A relatively new technique called ancestral gene resurrection has shed new light on the evolutionary history of the V-ATPase. It has been shown how the V-ATPase structure of the ancestral form consisting of two different proteins evolves into the fungi version with three different proteins.[27][28][29] The V-Type ATPase is similar to the archaeal (so called) A-Type ATP synthase, a fact that supports an archaeal origin of eukaryotes (like Eocyte Hypothesis, see also Lokiarchaeota). The exceptional occurrence of some lineages of archaea with F-type and of some lineages of bacteria with A-type ATPase respectively is regarded as a result of horizontal gene transfer.[30]

Regulation of V-ATPase activity

In vivo regulation of V-ATPase activity is accomplished by reversible dissociation of the V1 domain from the Vo domain. After initial assembly, both the insect Manduca sexta and yeast V-ATPases can reversibly disassemble into free Vo and V1 domains after a 2- to 5-minute deprivation of glucose.[24] Reversible disassembly may be a general mechanism of regulating V-ATPase activity, since it exists in yeast and insects. Reassembly is proposed to be aided by a complex termed RAVE (regulator of H+
-ATPase of vacuolar and endosomal membranes).[31] Dissasembly and reassembly of V-ATPases does not require new protein synthesis but does need an intact microtubular network.[32]

Human diseases


Osteopetrosis is generic name that represents a group of heritable conditions in which there is a defect in osteoclastic bone resorption. Both dominant and recessive osteopetrosis occur in humans.[33][34] Autosomal dominant osteopetrosis shows mild symptoms in adults experiencing frequent bone fractures due to brittle bones.[33] A more severe form of osteopetrosis is termed autosomal recessive infantile malignant osteopetrosis.[34][35][36] Three genes that are responsible for recessive osteopetrosis in humans have been identified. They are all directly involved in the proton generation and secretion pathways that are essential for bone resorption. One gene is carbonic anhydrase II (CAII), which, when mutated, causes osteopetrosis with renal tubular acidosis(type 3).[37] Mutations to the chloride channel ClC7 gene also lead to both dominant and recessive osteopetrosis.[33] Approximately 50% of patients with recessive infantile malignant osteopetrosis have mutations to the a3 subunit isoform of V-ATPase.[35] [38][39] In humans, 26 mutations have been identified in V-ATPase subunit isoform a3, found in osteoclasts, that result in the bone disease autosomal recessive osteopetrosis.[35][34][38][40]

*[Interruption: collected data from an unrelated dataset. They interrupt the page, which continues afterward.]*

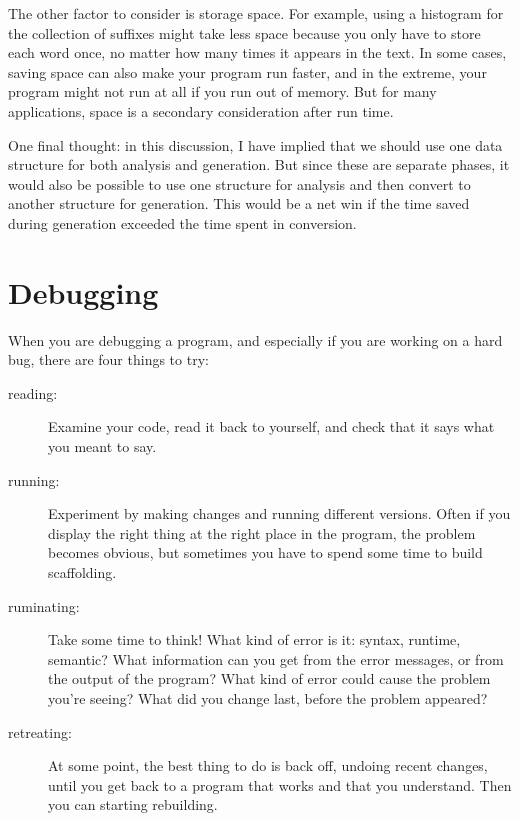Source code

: \documentclass[10pt]{book}
\begin{document}
{

The other factor to consider is storage space.  For example, using a
histogram for the collection of suffixes might take less space because
you only have to store each word once, no matter how many times it
appears in the text.  In some cases, saving space can also make your
program run faster, and in the extreme, your program might not run at
all if you run out of memory.  But for many applications, space is a
secondary consideration after run time.

One final thought: in this discussion, I have implied that
we should use one data structure for both analysis and generation.  But
since these are separate phases, it would also be possible to use one
structure for analysis and then convert to another structure for
generation.  This would be a net win if the time saved during
generation exceeded the time spent in conversion.


\section{Debugging}

When you are debugging a program, and especially if you are
working on a hard bug, there are four things to try:

\begin{description}

\item[reading:] Examine your code, read it back to yourself, and
check that it says what you meant to say.

\item[running:] Experiment by making changes and running different
versions.  Often if you display the right thing at the right place
in the program, the problem becomes obvious, but sometimes you have to
spend some time to build scaffolding.

\item[ruminating:] Take some time to think!  What kind of error
is it: syntax, runtime, semantic?  What information can you get from
the error messages, or from the output of the program?  What kind of
error could cause the problem you're seeing?  What did you change
last, before the problem appeared?

\item[retreating:] At some point, the best thing to do is back
off, undoing recent changes, until you get back to a program that
works and that you understand.  Then you can starting rebuilding.


\end{description}}
\end{document}
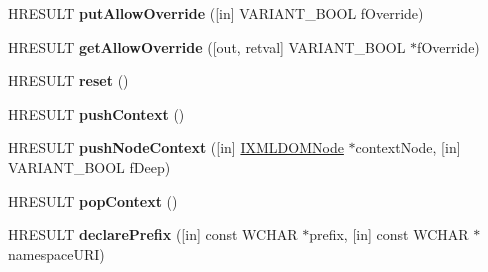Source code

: \begin{DoxyCompactItemize}
\item 
\mbox{\label{interface_m_s_x_m_l2_1_1_i_m_x_namespace_manager_a7010327ea2b84999c33d2cdef0eb25c3}} 
H\+R\+E\+S\+U\+LT {\bfseries put\+Allow\+Override} (\mbox{[}in\mbox{]} V\+A\+R\+I\+A\+N\+T\+\_\+\+B\+O\+OL f\+Override)
\item 
\mbox{\label{interface_m_s_x_m_l2_1_1_i_m_x_namespace_manager_a4bc4fe125f2368a55a2d54bce678effe}} 
H\+R\+E\+S\+U\+LT {\bfseries get\+Allow\+Override} (\mbox{[}out, retval\mbox{]} V\+A\+R\+I\+A\+N\+T\+\_\+\+B\+O\+OL $\ast$f\+Override)
\item 
\mbox{\label{interface_m_s_x_m_l2_1_1_i_m_x_namespace_manager_ae355bf6f86730d5aabfb238344d7ba13}} 
H\+R\+E\+S\+U\+LT {\bfseries reset} ()
\item 
\mbox{\label{interface_m_s_x_m_l2_1_1_i_m_x_namespace_manager_a08d39f648502ef258194bac10147dfad}} 
H\+R\+E\+S\+U\+LT {\bfseries push\+Context} ()
\item 
\mbox{\label{interface_m_s_x_m_l2_1_1_i_m_x_namespace_manager_a32c79639b6b72a22495c91059f7567cb}} 
H\+R\+E\+S\+U\+LT {\bfseries push\+Node\+Context} (\mbox{[}in\mbox{]} \hyperlink{interface_m_s_x_m_l2_1_1_i_x_m_l_d_o_m_node}{I\+X\+M\+L\+D\+O\+M\+Node} $\ast$context\+Node, \mbox{[}in\mbox{]} V\+A\+R\+I\+A\+N\+T\+\_\+\+B\+O\+OL f\+Deep)
\item 
\mbox{\label{interface_m_s_x_m_l2_1_1_i_m_x_namespace_manager_a475969e897c1492d3958f6212031cbb7}} 
H\+R\+E\+S\+U\+LT {\bfseries pop\+Context} ()
\item 
\mbox{\label{interface_m_s_x_m_l2_1_1_i_m_x_namespace_manager_af0eb6d291e8e67e3fbccd63f2e0a3f89}} 
H\+R\+E\+S\+U\+LT {\bfseries declare\+Prefix} (\mbox{[}in\mbox{]} const W\+C\+H\+AR $\ast$prefix, \mbox{[}in\mbox{]} const W\+C\+H\+AR $\ast$namespace\+U\+RI)
\item 
\mbox{\label{interface_m_s_x_m_l2_1_1_i_m_x_namespace_manager_a5f7f412eff4e7b88d325d294c6521a93}} 

\end{DoxyCompactItemize}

Distal renal tubular acidosis (dRTA)

The importance of V-ATPase activity in renal proton secretion is highlighted by the inherited disease distal renal tubular acidosis. In all cases, renal tubular acidosis results from a failure of the normal renal mechanisms that regulate systemic pH. There are four types of renal tubular acidosis. Type 1 is distal renal tubular acidosis and results from a failure of the cortical collecting duct to acidify the urine below pH 5.[41] Some patients with autosomal recessive dRTA also have sensorineural hearing loss.[42] Inheritance of this type of RTA results from either mutations to V-ATPase subunit isoform B1 or isoform a4 or mutations of band 3 (also called AE1), a Cl-/HCO3- exchanger.[43][42][44][43] Twelve different mutations to V-ATPase isoform B1[45] and twenty-four different mutations in a4 lead to dRTA.[45][42] Reverse transcription polymerase chain reaction studies have shown expression of the a4 subunit in the intercalated cell of the kidney and in the cochlea.[45] dRTA caused by mutations in the a4 subunit gene in some cases can be associated with deafness due to a failure to normally acidify the endolymph of the inner ear.[43]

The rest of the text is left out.